During the days of Caesar Augustus, the Christ was born in the town of Bethlehem (Luke 2:1–7).
A Son Who Would Strike and Be Struck
Victory Through Suffering
According to the promise in Genesis 3:15, the future son of Eve was born to achieve victory—but at a cost. God told the serpent, “He shall bruise your head, and you shall bruise his heel.”
The imagery corresponds to a serpent whose head will be crushed and whose mouth will strike at the crushing foot.
The verb “bruise” is used toward the serpent and toward the son. In each case the blow is deadly. We shouldn’t imagine a harmless snake. We should picture a venomous bite, like those bites which ended the lives of many Israelites in Numbers 21:4–9. When the Lord told the serpent, “You shall bruise his heel,” the action is described from the vantage point of a snake. The snake strikes from the ground at the accessible heel, and the bite is deadly.
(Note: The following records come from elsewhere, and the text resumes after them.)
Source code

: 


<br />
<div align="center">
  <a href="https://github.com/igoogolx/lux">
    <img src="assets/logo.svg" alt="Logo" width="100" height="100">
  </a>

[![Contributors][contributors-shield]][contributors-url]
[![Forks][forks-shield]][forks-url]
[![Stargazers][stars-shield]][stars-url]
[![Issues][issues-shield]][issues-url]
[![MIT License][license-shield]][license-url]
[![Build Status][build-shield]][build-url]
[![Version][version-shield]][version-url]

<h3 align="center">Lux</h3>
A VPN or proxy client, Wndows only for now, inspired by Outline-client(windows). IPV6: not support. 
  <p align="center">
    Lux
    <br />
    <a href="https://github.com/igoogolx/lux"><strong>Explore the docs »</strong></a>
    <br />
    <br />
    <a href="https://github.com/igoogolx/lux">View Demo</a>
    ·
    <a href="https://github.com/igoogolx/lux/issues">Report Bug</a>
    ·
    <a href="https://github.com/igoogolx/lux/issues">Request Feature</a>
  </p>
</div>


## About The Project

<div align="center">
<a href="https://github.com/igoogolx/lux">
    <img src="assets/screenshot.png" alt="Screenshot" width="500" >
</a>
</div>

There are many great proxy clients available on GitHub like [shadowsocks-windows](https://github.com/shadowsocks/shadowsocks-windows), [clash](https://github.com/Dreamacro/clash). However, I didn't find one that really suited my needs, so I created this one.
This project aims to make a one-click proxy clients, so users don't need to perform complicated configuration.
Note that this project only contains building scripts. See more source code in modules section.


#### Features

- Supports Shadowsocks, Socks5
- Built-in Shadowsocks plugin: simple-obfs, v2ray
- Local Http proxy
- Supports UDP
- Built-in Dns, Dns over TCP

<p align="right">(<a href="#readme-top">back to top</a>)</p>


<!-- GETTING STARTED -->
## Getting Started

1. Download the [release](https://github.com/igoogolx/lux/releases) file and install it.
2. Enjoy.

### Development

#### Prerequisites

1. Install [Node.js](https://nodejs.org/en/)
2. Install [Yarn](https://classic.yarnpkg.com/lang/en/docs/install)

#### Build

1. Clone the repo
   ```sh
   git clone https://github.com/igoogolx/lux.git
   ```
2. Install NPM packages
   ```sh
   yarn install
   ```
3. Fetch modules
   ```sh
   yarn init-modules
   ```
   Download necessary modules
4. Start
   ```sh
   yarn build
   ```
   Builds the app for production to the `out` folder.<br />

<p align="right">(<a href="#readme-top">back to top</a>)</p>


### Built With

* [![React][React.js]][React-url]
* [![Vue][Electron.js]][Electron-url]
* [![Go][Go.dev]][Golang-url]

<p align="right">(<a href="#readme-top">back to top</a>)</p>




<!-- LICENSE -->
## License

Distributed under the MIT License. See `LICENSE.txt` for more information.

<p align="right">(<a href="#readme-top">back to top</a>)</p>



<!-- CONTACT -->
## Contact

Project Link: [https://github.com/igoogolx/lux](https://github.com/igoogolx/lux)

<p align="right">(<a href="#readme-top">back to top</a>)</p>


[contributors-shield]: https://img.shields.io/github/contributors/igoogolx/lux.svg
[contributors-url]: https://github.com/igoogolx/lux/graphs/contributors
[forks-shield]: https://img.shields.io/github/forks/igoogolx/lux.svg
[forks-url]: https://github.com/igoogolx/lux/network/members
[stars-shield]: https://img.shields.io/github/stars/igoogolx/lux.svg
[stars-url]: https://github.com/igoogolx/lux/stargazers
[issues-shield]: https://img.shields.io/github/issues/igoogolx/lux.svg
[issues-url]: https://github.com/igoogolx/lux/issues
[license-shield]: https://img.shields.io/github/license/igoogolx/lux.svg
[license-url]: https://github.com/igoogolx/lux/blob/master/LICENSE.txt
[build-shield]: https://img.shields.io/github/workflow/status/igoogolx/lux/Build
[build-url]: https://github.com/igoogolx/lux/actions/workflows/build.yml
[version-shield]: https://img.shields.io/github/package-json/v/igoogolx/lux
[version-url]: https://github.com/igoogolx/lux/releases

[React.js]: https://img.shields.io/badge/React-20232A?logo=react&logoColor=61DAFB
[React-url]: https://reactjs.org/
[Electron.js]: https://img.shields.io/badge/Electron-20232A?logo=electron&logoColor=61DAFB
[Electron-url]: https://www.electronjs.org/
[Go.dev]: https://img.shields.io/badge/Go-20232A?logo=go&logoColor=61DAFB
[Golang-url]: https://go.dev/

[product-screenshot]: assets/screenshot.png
The deliverer’s foot is involved in two ways: it is doing the striking, and at the same time it is being struck. When a foot comes down on a snake’s head, the snake has been defeated. The image of head-crushing is about conquering. But this is a victory through suffering.
The Old Rugged Cross
The seed of the woman would come in the fullness of time, born in Bethlehem and laid in a lowly manger. After Jesus grew up and began his public ministry, he taught his disciples what would happen to him in Jerusalem: “the Son of Man must suffer many things and be rejected by the elders and the chief priests and the scribes and be killed, and after three days rise again” (Mark 8:31).
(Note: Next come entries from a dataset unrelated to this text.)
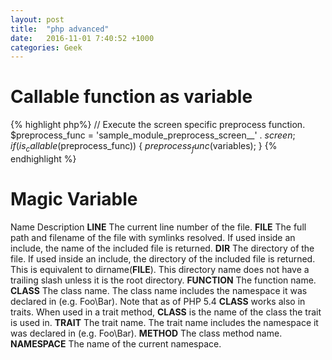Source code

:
 ```yaml
---
layout: post
title:  "php advanced"
date:   2016-11-01 7:40:52 +1000
categories: Geek
---
```


Callable function as variable
==========================
{% highlight php%}
  // Execute the screen specific preprocess function.
  $preprocess_func = 'sample_module_preprocess_screen__' . $screen;
  if (is_callable($preprocess_func)) {
    $preprocess_func($variables);
  }
{% endhighlight %}

Magic Variable
===============
Name	Description
__LINE__	The current line number of the file.
__FILE__	The full path and filename of the file with symlinks resolved. If used inside an include, the name of the included file is returned.
__DIR__	The directory of the file. If used inside an include, the directory of the included file is returned. This is equivalent to dirname(__FILE__). This directory name does not have a trailing slash unless it is the root directory.
__FUNCTION__	The function name.
__CLASS__	The class name. The class name includes the namespace it was declared in (e.g. Foo\Bar). Note that as of PHP 5.4 __CLASS__ works also in traits. When used in a trait method, __CLASS__ is the name of the class the trait is used in.
__TRAIT__	The trait name. The trait name includes the namespace it was declared in (e.g. Foo\Bar).
__METHOD__	The class method name.
__NAMESPACE__	The name of the current namespace.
In the wisdom and mystery of God’s redemptive plan, the old rugged cross displayed the death of the Son of God, but this death was not his defeat. His death had been the plan all along. Through his death, he would satisfy the justice of God on our behalf, he would defeat that ancient serpent who wrought such havoc in Eden, and he would rise to everlasting bodily life. The victory on the cross is made clear by his vindication, his resurrection.
When we follow the road of messianic hope from Eden to the Place of the Skull, we see that the seed of the woman in Genesis 3:15 would be from Judah’s tribe (Gen 49:10) and King David’s line (2 Sam. 7:12–13). He would be born during the Roman Empire (Dan. 2:31–45) and in the town of Bethlehem (Micah 5:2). He was born to die that he might then rise and reign.
The seed of the woman would be lifted up on a cross. And as the Romans raised the cross, they thereby raised his feet as well. The grim and sorrowful scene was prophetically perfect, because a raised foot is exactly what you need when you’re going to crush a serpent’s head.